Wrestling: Breuer wrestles with a heavy heart

In 17 months, Mitchell Breuer’s life changed with the death of his brother and father. Through it all, the Goodhue senior has persevered in his home life and on the wrestling mat

By: Joe Brown, The Republican Eagle

Mitchell Breuer wrestles two different types of matches.

On the mat, he is a standout middleweight for the Goodhue wrestling team, working his way up to a 114-59 record and a state berth last season as a junior in a varsity career that started in seventh grade.

Internally, Breuer wrestles with grief, sorrow and the memories of a brother and father who were gone much too soon. On Feb. 22, 2007, Bryce Breuer, 8, died of leukemia. Then nearly 18 months later, on July 19, 2008, Tim Breuer, 37, died suddenly from a brain aneurysm.

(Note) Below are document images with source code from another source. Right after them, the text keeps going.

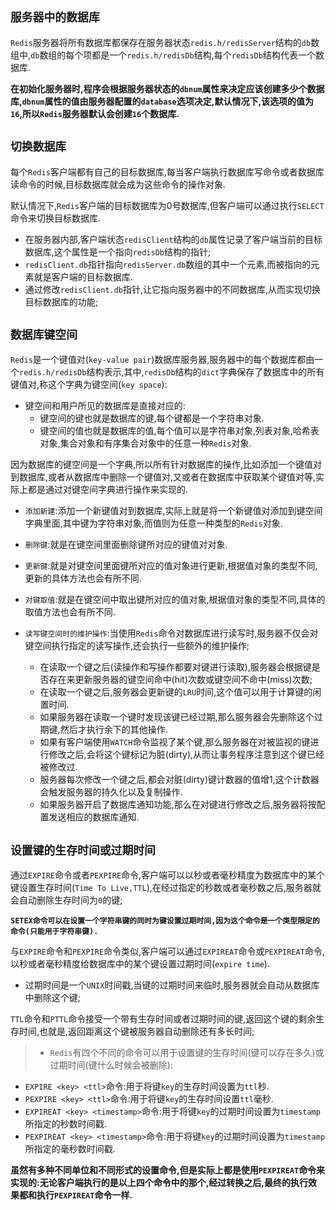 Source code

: 
## `服务器中的数据库`

`Redis`服务器将所有数据库都保存在服务器状态`redis.h/redisServer`结构的`db`数组中,`db`数组的每个项都是一个`redis.h/redisDb`结构,每个`redisDb`结构代表一个数据库.

**在初始化服务器时,程序会根据服务器状态的`dbnum`属性来决定应该创建多少个数据库,`dbnum`属性的值由服务器配置的`database`选项决定,默认情况下,该选项的值为`16`,所以`Redis`服务器默认会创建`16`个数据库.**

## `切换数据库`

每个`Redis`客户端都有自己的目标数据库,每当客户端执行数据库写命令或者数据库读命令的时候,目标数据库就会成为这些命令的操作对象.

默认情况下,`Redis`客户端的目标数据库为0号数据库,但客户端可以通过执行`SELECT`命令来切换目标数据库.
+ 在服务器内部,客户端状态`redisClient`结构的`db`属性记录了客户端当前的目标数据库,这个属性是一个指向`redisDb`结构的指针;
+ `redisClient.db`指针指向`redisServer.db`数组的其中一个元素,而被指向的元素就是客户端的目标数据库.
+ 通过修改`redisClient.db`指针,让它指向服务器中的不同数据库,从而实现切换目标数据库的功能;


## `数据库键空间`

`Redis`是一个键值对(`key-value pair`)数据库服务器,服务器中的每个数据库都由一个`redis.h/redisDb`结构表示,其中,`redisDb`结构的`dict`字典保存了数据库中的所有键值对,称这个字典为键空间(`key space`):
+ 键空间和用户所见的数据库是直接对应的:
  + 键空间的键也就是数据库的键,每个键都是一个字符串对象.
  + 键空间的值也就是数据库的值,每个值可以是字符串对象,列表对象,哈希表对象,集合对象和有序集合对象中的任意一种`Redis`对象.

因为数据库的键空间是一个字典,所以所有针对数据库的操作,比如添加一个键值对到数据库,或者从数据库中删除一个键值对,又或者在数据库中获取某个键值对等,实际上都是通过对键空间字典进行操作来实现的.


+ `添加新建`:添加一个新键值对到数据库,实际上就是将一个新键值对添加到键空间字典里面,其中键为字符串对象,而值则为任意一种类型的`Redis`对象.

+ `删除键`:就是在键空间里面删除键所对应的键值对对象.

+ `更新键`:就是对键空间里面键所对应的值对象进行更新,根据值对象的类型不同,更新的具体方法也会有所不同.

+ `对键取值`:就是在键空间中取出键所对应的值对象,根据值对象的类型不同,具体的取值方法也会有所不同.

+ `读写键空间时的维护操作`:当使用`Redis`命令对数据库进行读写时,服务器不仅会对键空间执行指定的读写操作,还会执行一些额外的维护操作;
  + 在读取一个键之后(读操作和写操作都要对键进行读取),服务器会根据键是否存在来更新服务器的键空间命中(hit)次数或键空间不命中(miss)次数;
  + 在读取一个键之后,服务器会更新键的`LRU`时间,这个值可以用于计算键的闲置时间.
  + 如果服务器在读取一个键时发现该键已经过期,那么服务器会先删除这个过期键,然后才执行余下的其他操作.
  + 如果有客户端使用`WATCH`命令监视了某个键,那么服务器在对被监视的键进行修改之后,会将这个键标记为脏(dirty),从而让事务程序注意到这个键已经被修改过.
  + 服务器每次修改一个键之后,都会对脏(dirty)键计数器的值增1,这个计数器会触发服务器的持久化以及复制操作.
  + 如果服务器开启了数据库通知功能,那么在对键进行修改之后,服务器将按配置发送相应的数据库通知.


## `设置键的生存时间或过期时间`

通过`EXPIRE`命令或者`PEXPIRE`命令,客户端可以以秒或者毫秒精度为数据库中的某个键设置生存时间(`Time To Live,TTL`),在经过指定的秒数或者毫秒数之后,服务器就会自动删除生存时间为`0`的键;

**`SETEX命令可以在设置一个字符串键的同时为键设置过期时间,因为这个命令是一个类型限定的命令(只能用于字符串键).`**


与`EXPIRE`命令和`PEXPIRE`命令类似,客户端可以通过`EXPIREAT`命令或`PEXPIREAT`命令,以秒或者毫秒精度给数据库中的某个键设置过期时间(`expire time`).
 + 过期时间是一个`UNIX`时间戳,当键的过期时间来临时,服务器就会自动从数据库中删除这个键;

`TTL`命令和`PTTL`命令接受一个带有生存时间或者过期时间的键,返回这个键的剩余生存时间,也就是,返回距离这个键被服务器自动删除还有多长时间;

>+ `Redis`有四个不同的命令可以用于设置键的生存时间(键可以存在多久)或过期时间(键什么时候会被删除):
  + `EXPIRE <key> <ttl>`命令:用于将键`key`的生存时间设置为`ttl`秒.
  + `PEXPIRE <key> <ttl>`命令:用于将键`key`的生存时间设置`ttl`毫秒.
  + `EXPIREAT <key> <timestamp>`命令:用于将键`key`的过期时间设置为`timestamp`所指定的秒数时间戳.
  + `PEXPIREAT <key> <timestamp>`命令:用于将键`key`的过期时间设置为`timestamp`所指定的毫秒数时间戳.

**虽然有多种不同单位和不同形式的设置命令,但是实际上都是使用`PEXPIREAT`命令来实现的:无论客户端执行的是以上四个命令中的那个,经过转换之后,最终的执行效果都和执行`PEXPIREAT`命令一样.**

“I know the two forces driving him apart,” said Goodhue wrestling coach Josh Grant. “On one hand, he’s tried to funnel a lot of his grief into wrestling for his father. And then the other time, wrestling brings back so many memories, positive good memories, that it becomes a struggle.”

Through the pain of loss, Mitchell had to grow up fast and become the strong presence that his mother and four younger brothers need.

“(The two deaths) shaped a bunch of my personality and what I am now,” Mitchell said. “I’m more relaxed now, just calmed down, trying to keep everyone from fighting. Maybe that’s how I’ve always been.”

Said Logan Breuer, Mitchell’s younger brother and a sophomore on the Goodhue wrestling team, “Mitch just seems like he’s a lot more mature, but he also knows when he can let loose and have fun. He can recognize situations better and knows how to react.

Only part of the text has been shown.